Right before 3 months, he started giving us a couple 4-5 hour stretches, and I thought we had made it. Into the land of I-can-tolerate-this-for-a-while. But a few days later he got sick, and went to hourly wake ups. And then this past week it got even worse, with half-hour wake ups (or, perhaps, never really going to sleep, but I was too tired to be sure). I didn't even feel safe driving. I found myself on roads I didn't even remember turning down. One particularly bad 3 a.m. I gave up. I bough the Ferber e-book and read. Not all of it, but enough of it, and particularly the parts that were relevant for us.

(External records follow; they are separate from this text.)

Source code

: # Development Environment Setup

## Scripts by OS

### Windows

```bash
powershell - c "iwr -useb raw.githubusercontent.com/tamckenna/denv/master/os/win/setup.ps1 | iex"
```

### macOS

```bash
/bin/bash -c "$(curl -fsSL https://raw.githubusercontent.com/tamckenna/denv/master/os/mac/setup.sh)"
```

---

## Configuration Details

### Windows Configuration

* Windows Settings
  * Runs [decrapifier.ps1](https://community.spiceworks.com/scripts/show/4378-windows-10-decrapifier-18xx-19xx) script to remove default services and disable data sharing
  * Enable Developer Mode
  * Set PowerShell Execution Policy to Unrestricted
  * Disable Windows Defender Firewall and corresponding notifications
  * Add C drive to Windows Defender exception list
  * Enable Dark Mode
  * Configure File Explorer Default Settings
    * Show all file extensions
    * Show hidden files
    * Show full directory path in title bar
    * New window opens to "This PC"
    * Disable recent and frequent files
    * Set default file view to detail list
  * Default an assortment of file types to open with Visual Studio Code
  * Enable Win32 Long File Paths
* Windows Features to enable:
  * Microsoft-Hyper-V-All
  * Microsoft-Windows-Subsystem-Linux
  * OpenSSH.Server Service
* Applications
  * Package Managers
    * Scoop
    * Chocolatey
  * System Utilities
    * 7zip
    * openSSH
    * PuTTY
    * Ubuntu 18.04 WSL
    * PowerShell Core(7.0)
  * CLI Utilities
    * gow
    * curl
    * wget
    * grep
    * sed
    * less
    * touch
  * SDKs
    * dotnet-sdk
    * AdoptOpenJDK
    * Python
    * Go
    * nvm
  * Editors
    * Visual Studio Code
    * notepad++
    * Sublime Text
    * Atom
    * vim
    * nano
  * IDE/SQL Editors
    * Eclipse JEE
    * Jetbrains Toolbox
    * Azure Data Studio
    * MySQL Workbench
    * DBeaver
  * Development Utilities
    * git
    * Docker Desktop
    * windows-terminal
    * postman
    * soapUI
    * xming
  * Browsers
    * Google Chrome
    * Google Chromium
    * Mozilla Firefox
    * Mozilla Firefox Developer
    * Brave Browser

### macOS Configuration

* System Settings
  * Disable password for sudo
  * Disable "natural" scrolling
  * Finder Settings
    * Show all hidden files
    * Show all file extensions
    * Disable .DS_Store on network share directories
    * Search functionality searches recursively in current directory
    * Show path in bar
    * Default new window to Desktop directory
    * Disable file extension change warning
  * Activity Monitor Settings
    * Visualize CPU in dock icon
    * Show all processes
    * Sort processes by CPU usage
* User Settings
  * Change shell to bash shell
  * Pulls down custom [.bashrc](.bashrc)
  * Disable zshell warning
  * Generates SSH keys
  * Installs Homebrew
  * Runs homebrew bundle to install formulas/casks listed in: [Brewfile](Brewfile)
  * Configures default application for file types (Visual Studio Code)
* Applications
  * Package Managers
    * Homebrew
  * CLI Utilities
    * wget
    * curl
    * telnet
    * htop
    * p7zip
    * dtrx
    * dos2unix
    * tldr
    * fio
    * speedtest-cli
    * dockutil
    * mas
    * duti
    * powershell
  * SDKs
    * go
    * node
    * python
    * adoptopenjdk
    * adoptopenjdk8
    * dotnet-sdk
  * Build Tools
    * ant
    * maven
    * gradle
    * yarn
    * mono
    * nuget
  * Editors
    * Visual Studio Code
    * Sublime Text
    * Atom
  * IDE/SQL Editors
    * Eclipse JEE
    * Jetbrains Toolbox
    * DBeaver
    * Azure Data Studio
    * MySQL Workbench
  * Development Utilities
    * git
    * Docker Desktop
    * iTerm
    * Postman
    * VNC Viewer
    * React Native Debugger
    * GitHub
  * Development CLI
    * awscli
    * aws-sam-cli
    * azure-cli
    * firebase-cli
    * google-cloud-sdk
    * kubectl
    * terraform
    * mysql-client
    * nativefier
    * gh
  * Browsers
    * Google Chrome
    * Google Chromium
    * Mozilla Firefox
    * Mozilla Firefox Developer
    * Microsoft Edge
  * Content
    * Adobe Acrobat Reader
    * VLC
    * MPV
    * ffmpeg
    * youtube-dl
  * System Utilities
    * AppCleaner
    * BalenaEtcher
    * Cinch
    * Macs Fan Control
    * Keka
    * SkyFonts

That makes the third sleep book I purchased. The No-cry Sleep Solution (total crap, if you ask me), which we read with thoughts of sleep-training MJ. The Sleepeasy Solution, which worked for Greta (who really didn't require much of anything, but it was helpful when we decided we had to get her sleeping a little better). But Teddy's still so little, and only Ferber purports to be able to do anything with babies that little. So Ferber it was.
In one night we took away the swaddle, the pacifier, and put him on his tummy (not a Ferber recommendation, but something I felt was necessary). I was so sleep deprived the risk of SIDS seemed minimal, though the next day I freaked out and bought a movement monitor after having nightmares of him stopping breathing. Ferber recommends letting them cry for 3 minutes, then checking on them, 5 minutes, check, 7 minutes, check and 10 minutes. The first 3 minutes, the first time, was torture, as he screamed bloody murder. I checked on him, he calmed down, then cried a bit more, but I didn't have to go in a second time. It was awfully quick. Although he cried a bit longer at subsequent wake ups, they were always more like fussing in which he calmed himself down. The first night he woke only 3 times. The second night only twice. By the 3rd night he was putting himself to sleep.
I've always been opposed to hardcore sleep training. I don't think a baby this age needs to be forced into some rigorous schedule. As such, I'm really not trying to get him to sleep through the night, just trying to get him to sleep. He now wakes twice a night, eats and goes back to sleep. I can tolerate that. I fully expect some sort of regression in the future, because he seems to be waking unnecessarily to eat, but I'd rather worry about that when he's older and has the physical control to comfort himself more easily. The whole thing makes me wonder, if we'd done some sort of sleep training with MJ, whether she would sleep better now. She still struggles to put herself to sleep unless she is totally exhausted, whereas Greta is expert at it. Although I don't think I could have handled Ferber's suggestion that if the child gets so upset they puke, you just quietly clean it up and leave again, neither Greta or Teddy has had much issue at all with sleep training. The couple minutes of crying they endured (I think we had one half-hour spell with Greta and that was it) is certainly less than the amount MJ cried as we struggled to get her to sleep without actually sleep training her.
My perspective on this has changed so much since having kids. From first kid to third my position has mostly reversed (though I still don't support the rigorous schedules that some parents strive for). If you have the mental capacity to be a sane and kind person with very little sleep, then go for it and wake hourly. I did not. My children certainly benefit more from a well rested mom and the ability to put themselves to sleep, and the little bit of crying they went through seems minuscule in comparison.
I really appreciate the comments and support that people left for me here and on instagram. I'm sure this isn't the end of our sleep troubles, as Teddy still flails so much and is so active that I see more in our future. But we've reached a place where I can be more sane for the next bit until we go through some other sleep transition.